We also examined the relationship between the clinically relevant inflammation marker hs-CRP comparing the logarithm of hs-CRP concentration the level of oxidative DNA lesions and SSB-RC. There is a statistically significant increase in SSB level with increases in the logarithm of hs-CRP concentration in African-American males (p=0.022) (Fig. 6b). The overall analysis of the cohort revealed an interaction between sex and the logarithm of hs-CRP concentration in their effect on SSB-RC as measured by the residual DNA damage after 30 min (p=0.002) and the residual DNA damage after 60 min (p=0.038) (Fig. 6f). The interaction is still present when analyses were performed in whites (p=0.018) (Fig. 6d) and African-Americans (p=0.025) (Fig. 6e). There were no statistically significant relationships between hs CRP concentration and the level of oxidized bases (Fig. 6a–c). There was also no significant relationship between the levels of protein carbonyls in plasma and oxidative DNA lesions (Fig. S5).

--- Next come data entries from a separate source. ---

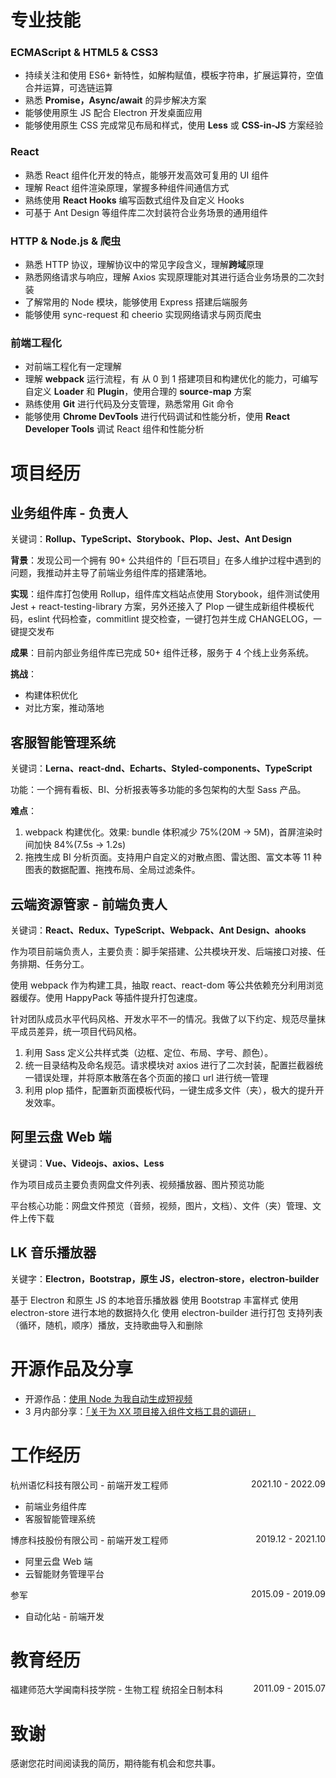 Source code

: <!-- <div align="center">
  <h2>吕坤</h2>
  <p>17660847067 | lvkun454650@163.com | 杭州</p>
  <p>高级前端开发工程师</p>
</div> -->

# 专业技能

### ECMAScript & HTML5 & CSS3

- 持续关注和使用 ES6+ 新特性，如解构赋值，模板字符串，扩展运算符，空值合并运算，可选链运算
- 熟悉 **Promise，Async/await** 的异步解决方案
- 能够使用原生 JS 配合 Electron 开发桌面应用
- 能够使用原生 CSS 完成常见布局和样式，使用 **Less** 或 **CSS-in-JS** 方案经验

### React

- 熟悉 React 组件化开发的特点，能够开发高效可复用的 UI 组件
- 理解 React 组件渲染原理，掌握多种组件间通信方式
- 熟练使用 **React Hooks** 编写函数式组件及自定义 Hooks
- 可基于 Ant Design 等组件库二次封装符合业务场景的通用组件

### HTTP & Node.js & 爬虫

- 熟悉 HTTP 协议，理解协议中的常见字段含义，理解**跨域**原理
- 熟悉网络请求与响应，理解 Axios 实现原理能对其进行适合业务场景的二次封装
- 了解常用的 Node 模块，能够使用 Express 搭建后端服务
- 能够使用 sync-request 和 cheerio 实现网络请求与网页爬虫

### 前端工程化

- 对前端工程化有一定理解
- 理解 **webpack** 运行流程，有 从 0 到 1 搭建项目和构建优化的能力，可编写自定义 **Loader** 和 **Plugin**，使用合理的 **source-map** 方案
- 熟练使用 **Git** 进行代码及分支管理，熟悉常用 Git 命令
- 能够使用 **Chrome DevTools** 进行代码调试和性能分析，使用 **React Developer Tools** 调试 React 组件和性能分析

# 项目经历

## 业务组件库 - 负责人

关键词：**Rollup、TypeScript、Storybook、Plop、Jest、Ant Design**

**背景**：发现公司一个拥有 90+ 公共组件的「巨石项目」在多人维护过程中遇到的问题，我推动并主导了前端业务组件库的搭建落地。

**实现**：组件库打包使用 Rollup，组件库文档站点使用 Storybook，组件测试使用 Jest + react-testing-library 方案，另外还接入了 Plop 一键生成新组件模板代码，eslint 代码检查，commitlint 提交检查，一键打包并生成 CHANGELOG，一键提交发布

**成果**：目前内部业务组件库已完成 50+ 组件迁移，服务于 4 个线上业务系统。

**挑战**：

- 构建体积优化
- 对比方案，推动落地

## 客服智能管理系统

关键词：**Lerna、react-dnd、Echarts、Styled-components、TypeScript**

功能：一个拥有看板、BI、分析报表等多功能的多包架构的大型 Sass 产品。

**难点**：

1. webpack 构建优化。效果: bundle 体积减少 75%(20M -> 5M)，首屏渲染时间加快 84%(7.5s -> 1.2s)
2. 拖拽生成 BI 分析页面。支持用户自定义的对散点图、雷达图、富文本等 11 种图表的数据配置、拖拽布局、全局过滤条件。

## 云端资源管家 - 前端负责人

关键词：**React、Redux、TypeScript、Webpack、Ant Design、ahooks**

作为项目前端负责人，主要负责：脚手架搭建、公共模块开发、后端接口对接、任务排期、任务分工。

使用 webpack 作为构建工具，抽取 react、react-dom 等公共依赖充分利用浏览器缓存。使用 HappyPack 等插件提升打包速度。

针对团队成员水平代码风格、开发水平不一的情况。我做了以下约定、规范尽量抹平成员差异，统一项目代码风格。

1. 利用 Sass 定义公共样式类（边框、定位、布局、字号、颜色）。
2. 统一目录结构及命名规范。请求模块对 axios 进行了二次封装，配置拦截器统一错误处理，并将原本散落在各个页面的接口 url 进行统一管理
3. 利用 plop 插件，配置新页面模板代码，一键生成多文件（夹），极大的提升开发效率。

## 阿里云盘 Web 端

关键词：**Vue、Videojs、axios、Less**

作为项目成员主要负责网盘文件列表、视频播放器、图片预览功能

平台核心功能：网盘文件预览（音频，视频，图片，文档）、文件（夹）管理、文件上传下载

## LK 音乐播放器

关键字：**Electron，Bootstrap，原生 JS，electron-store，electron-builder**

基于 Electron 和原生 JS 的本地音乐播放器 使用 Bootstrap 丰富样式 使用 electron-store 进行本地的数据持久化 使用 electron-builder 进行打包 支持列表（循环，随机，顺序）播放，支持歌曲导入和删除

# 开源作品及分享

- 开源作品：[使用 Node 为我自动生成短视频](https://gitee.com/lorcannn/short-video-creator)
- 3 月内部分享：[「关于为 XX 项目接入组件文档工具的调研」](https://fnlexrdv75.feishu.cn/docx/doxcnFpdaQcBEWIz459yy93vnug?from=from_copylink)

# 工作经历

<p align="left">杭州语忆科技有限公司 - 前端开发工程师<span style="float:right;">2021.10 - 2022.09</span></p>

- 前端业务组件库
- 客服智能管理系统

<p align="left">博彦科技股份有限公司 - 前端开发工程师<span style="float:right;">2019.12 - 2021.10</span></p>

- 阿里云盘 Web 端
- 云智能财务管理平台

<p align="left">参军<span style="float:right;">2015.09 - 2019.09</span></p>

- 自动化站 - 前端开发

# 教育经历

<p align="left">福建师范大学闽南科技学院 - 生物工程 统招全日制本科 <span style="float:right;">2011.09 - 2015.07</span></p>

# 致谢

感谢您花时间阅读我的简历，期待能有机会和您共事。
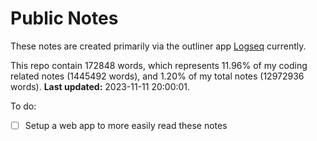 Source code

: # Public Notes

These notes are created primarily via the outliner app [Logseq](https://github.com/logseq/logseq) currently.

This repo contain 172848 words, which represents 11.96% of my coding related notes (1445492 words), and 1.20% of my total notes (12972936 words). **Last updated:** 2023-11-11 20:00:01. 

To do:

- [ ] Setup a web app to more easily read these notes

Finally, we found in the entire population that there is a positive correlation between the levels of RBC GSH and heme degradation products (p=0.015) (Fig. 7a) as well between the logarithm of hs-CRP concentration in serum and RBC GSH concentration (p=0.020) (Fig. 7b). However, we did not observe a significant relationship between the levels of hs-CRP and heme degradation products.
Fig. 7. The relationship between the levels of RBC GSH, heme degradation products (panel a) and between the levels of hs-CRP in serum and RBC GSH (panel b), and hs-CRP and heme degradation products (panel c).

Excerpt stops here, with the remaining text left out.